Ex-NATO chief Rasmussen says Europe shouldn’t rely on U.S., needs to rearm itself

Former NATO Secretary-General Anders Fogh Rasmussen said Europe needs to purchase locally made weapons and free itself from the current U.S.-backed security framework.

Mr. Rasmussen, who led the transatlantic alliance from 2009 to 2014, said Thursday in an interview with the “Europe Today” news show that the Trump administration’s “hostility” toward NATO allies is “painful to see.”

“I consider this the worst challenge for NATO during the history of a very successful alliance. We in Europe should conclude [that] we have to be able to stand on our own feet,” Mr. Rasmussen said. “We should strengthen our defense and build on a ‘coalition of the willing’ that could build a strong European [defense] pillar.”

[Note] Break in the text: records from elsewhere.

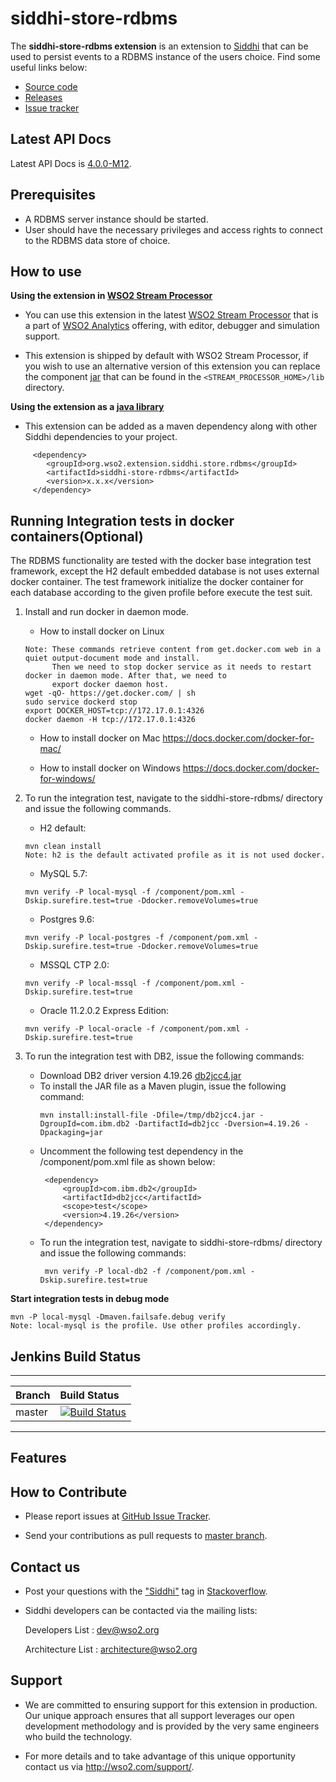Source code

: siddhi-store-rdbms
======================================

The **siddhi-store-rdbms extension** is an extension to <a target="_blank" href="https://wso2.github.io/siddhi">Siddhi</a> that  can be used to persist events to a RDBMS instance of the users choice.
Find some useful links below:

* <a target="_blank" href="https://github.com/wso2-extensions/siddhi-store-rdbms">Source code</a>
* <a target="_blank" href="https://github.com/wso2-extensions/siddhi-store-rdbms/releases">Releases</a>
* <a target="_blank" href="https://github.com/wso2-extensions/siddhi-store-rdbms/issues">Issue tracker</a>

## Latest API Docs 

Latest API Docs is <a target="_blank" href="https://wso2-extensions.github.io/siddhi-store-rdbms/api/4.0.0-M12">4.0.0-M12</a>.

## Prerequisites

 * A RDBMS server instance should be started.
 * User should have the necessary privileges and access rights to connect to the RDBMS data store of choice.

## How to use 

**Using the extension in <a target="_blank" href="https://github.com/wso2/product-sp">WSO2 Stream Processor</a>**

* You can use this extension in the latest <a target="_blank" href="https://github.com/wso2/product-sp/releases">WSO2 Stream Processor</a> that is a part of <a target="_blank" href="http://wso2.com/analytics?utm_source=gitanalytics&utm_campaign=gitanalytics_Jul17">WSO2 Analytics</a> offering, with editor, debugger and simulation support. 

* This extension is shipped by default with WSO2 Stream Processor, if you wish to use an alternative version of this extension you can replace the component <a target="_blank" href="https://github.com/wso2-extensions/siddhi-store-rdbms/releases">jar</a> that can be found in the `<STREAM_PROCESSOR_HOME>/lib` directory.

**Using the extension as a <a target="_blank" href="https://wso2.github.io/siddhi/documentation/running-as-a-java-library">java library</a>**

* This extension can be added as a maven dependency along with other Siddhi dependencies to your project.

```
     <dependency>
        <groupId>org.wso2.extension.siddhi.store.rdbms</groupId>
        <artifactId>siddhi-store-rdbms</artifactId>
        <version>x.x.x</version>
     </dependency>
```

## Running Integration tests in docker containers(Optional)

The RDBMS functionality are tested with the docker base integration test framework, except the H2 default 
embedded database is not uses external docker container. The test framework initialize the docker container for each 
database according to the given profile before execute the test suit.

1. Install and run docker in daemon mode.

    *  How to install docker on Linux
    
    ```  
    Note: These commands retrieve content from get.docker.com web in a quiet output-document mode and install.
          Then we need to stop docker service as it needs to restart docker in daemon mode. After that, we need to
          export docker daemon host.
    wget -qO- https://get.docker.com/ | sh
    sudo service dockerd stop
    export DOCKER_HOST=tcp://172.17.0.1:4326
    docker daemon -H tcp://172.17.0.1:4326
    ```
    *  How to install docker on Mac 
   https://docs.docker.com/docker-for-mac/

    *  How to install docker on Windows
   https://docs.docker.com/docker-for-windows/
2. To run the integration test, navigate to the siddhi-store-rdbms/ directory and issue the following commands.

    * H2 default:
    ```
    mvn clean install
    Note: h2 is the default activated profile as it is not used docker.
    ```
    * MySQL 5.7:
    ```
    mvn verify -P local-mysql -f /component/pom.xml -Dskip.surefire.test=true -Ddocker.removeVolumes=true
    ```
    * Postgres 9.6:
    ```
    mvn verify -P local-postgres -f /component/pom.xml -Dskip.surefire.test=true -Ddocker.removeVolumes=true
    ```
    * MSSQL CTP 2.0:
     ```
    mvn verify -P local-mssql -f /component/pom.xml -Dskip.surefire.test=true
     ```
    * Oracle 11.2.0.2 Express Edition:
     ```
    mvn verify -P local-oracle -f /component/pom.xml -Dskip.surefire.test=true
     ```
4. To run the integration test with DB2, issue the following commands:
    * Download DB2 driver version 4.19.26 <a target="_blank" href="http://www.ibm.com/eserver/support/fixes/fixcentral/swg/quickorder?brandid=1&productid=IBM+Data+Server+Client+Packages&vrmf=10.5.*&fixes=*jdbc*FP005">db2jcc4.jar</a>
    * To install the JAR file as a Maven plugin, issue the following command:
        ```
        mvn install:install-file -Dfile=/tmp/db2jcc4.jar -DgroupId=com.ibm.db2 -DartifactId=db2jcc -Dversion=4.19.26 -Dpackaging=jar
        ```
    * Uncomment the following test dependency in the /component/pom.xml file as shown below:
        ```
         <dependency>
             <groupId>com.ibm.db2</groupId>
             <artifactId>db2jcc</artifactId>
             <scope>test</scope>
             <version>4.19.26</version>
         </dependency>
        ```
    * To run the integration test, navigate to siddhi-store-rdbms/ directory and issue the following commands:
         ```
          mvn verify -P local-db2 -f /component/pom.xml -Dskip.surefire.test=true
         ```

**Start integration tests in debug mode**
```
mvn -P local-mysql -Dmaven.failsafe.debug verify
Note: local-mysql is the profile. Use other profiles accordingly.
```
## Jenkins Build Status

---

|  Branch | Build Status |
| :------ |:------------ | 
| master  | [![Build Status](https://wso2.org/jenkins/job/siddhi/job/siddhi-store-rdbms/badge/icon)](https://wso2.org/jenkins/job/siddhi/job/siddhi-store-rdbms/) |

---

## Features


## How to Contribute
 
  * Please report issues at <a target="_blank" href="https://github.com/wso2-extensions/siddhi-store-rdbms/issues">GitHub Issue Tracker</a>.
  
  * Send your contributions as pull requests to <a target="_blank" href="https://github.com/wso2-extensions/siddhi-store-rdbms/tree/master">master branch</a>. 
 
## Contact us 

 * Post your questions with the <a target="_blank" href="http://stackoverflow.com/search?q=siddhi">"Siddhi"</a> tag in <a target="_blank" href="http://stackoverflow.com/search?q=siddhi">Stackoverflow</a>. 
 
 * Siddhi developers can be contacted via the mailing lists:
 
    Developers List   : [dev@wso2.org](mailto:dev@wso2.org)
    
    Architecture List : [architecture@wso2.org](mailto:architecture@wso2.org)
 
## Support 

* We are committed to ensuring support for this extension in production. Our unique approach ensures that all support leverages our open development methodology and is provided by the very same engineers who build the technology. 

* For more details and to take advantage of this unique opportunity contact us via <a target="_blank" href="http://wso2.com/support?utm_source=gitanalytics&utm_campaign=gitanalytics_Jul17">http://wso2.com/support/</a>.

Operation Epic Fury, the joint Israeli-U.S. military campaign against Iran, has weakened Europe’s ability to restock its defense supplies because of the depletion of U.S. ordnance that NATO allies would normally purchase. Europe will have a harder time providing weapons and interceptors for Ukraine in its fight against Russian invaders, Mr. Rasmussen said.

“We should purchase weapons and ammunition where it is, right now, because time is of the essence,” he said. “But we should also reduce our dependency on foreign actors like the United States, but also other countries.”

The Trump administration is pushing for Europe to take primary responsibility for its conventional defense and reduce reliance on U.S. support. Washington wants NATO allies to increase defense spending to 5% of GDP by 2035.

Mr. Rasmussen was Denmark’s prime minister from 2001 to 2009, during the height of the U.S. war in Afghanistan. More than 40 Danish soldiers died between 2002 and the end of major combat operations in 2014. With a population of about 6 million, Denmark suffered the highest per capita death toll among coalition forces.

Mr. Rasmussen said he has admired the United States since childhood and considered it “a natural leader of the free world.” The current tension between Washington and Copenhagen — particularly over Greenland — has been “a very painful process,” he said.

“As prime minister of Denmark, I worked closely with the then-President George W. Bush,” he said. “It has been painful to conclude that we have to reduce our dependence on the United States, but that is the state of affairs today.”